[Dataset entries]
_ _ _ _

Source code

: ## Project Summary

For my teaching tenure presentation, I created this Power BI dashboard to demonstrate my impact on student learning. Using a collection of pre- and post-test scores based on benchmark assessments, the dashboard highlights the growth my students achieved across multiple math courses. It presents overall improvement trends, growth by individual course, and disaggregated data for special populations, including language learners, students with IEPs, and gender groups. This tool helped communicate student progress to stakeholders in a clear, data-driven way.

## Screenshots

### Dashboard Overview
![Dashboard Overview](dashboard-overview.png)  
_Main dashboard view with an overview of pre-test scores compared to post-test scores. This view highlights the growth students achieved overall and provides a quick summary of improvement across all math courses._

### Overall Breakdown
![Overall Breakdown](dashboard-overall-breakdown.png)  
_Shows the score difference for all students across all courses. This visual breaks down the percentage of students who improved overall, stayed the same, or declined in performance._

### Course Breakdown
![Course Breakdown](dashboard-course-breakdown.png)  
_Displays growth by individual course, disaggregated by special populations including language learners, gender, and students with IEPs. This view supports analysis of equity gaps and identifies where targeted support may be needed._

_ _ _ _

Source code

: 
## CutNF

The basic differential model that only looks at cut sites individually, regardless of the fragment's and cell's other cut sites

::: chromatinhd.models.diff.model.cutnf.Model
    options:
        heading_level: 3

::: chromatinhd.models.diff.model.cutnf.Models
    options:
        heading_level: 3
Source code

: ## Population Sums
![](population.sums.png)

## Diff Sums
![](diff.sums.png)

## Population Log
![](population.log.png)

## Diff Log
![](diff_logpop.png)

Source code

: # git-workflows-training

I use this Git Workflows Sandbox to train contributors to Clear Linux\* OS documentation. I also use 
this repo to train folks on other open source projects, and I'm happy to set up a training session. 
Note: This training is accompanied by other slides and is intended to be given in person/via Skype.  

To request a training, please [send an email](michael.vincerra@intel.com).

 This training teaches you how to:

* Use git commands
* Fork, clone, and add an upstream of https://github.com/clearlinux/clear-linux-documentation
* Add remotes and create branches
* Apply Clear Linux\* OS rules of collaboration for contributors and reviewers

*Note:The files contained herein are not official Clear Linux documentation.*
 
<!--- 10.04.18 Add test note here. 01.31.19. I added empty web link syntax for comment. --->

_ _ _ _

Look above for the line holding "### Overall Breakdown", then set down exactly that line and every line after it up to and including the line holding "may be needed._", with nothing else.

### Overall Breakdown
![Overall Breakdown](dashboard-overall-breakdown.png)  
_Shows the score difference for all students across all courses. This visual breaks down the percentage of students who improved overall, stayed the same, or declined in performance._

### Course Breakdown
![Course Breakdown](dashboard-course-breakdown.png)  
_Displays growth by individual course, disaggregated by special populations including language learners, gender, and students with IEPs. This view supports analysis of equity gaps and identifies where targeted support may be needed._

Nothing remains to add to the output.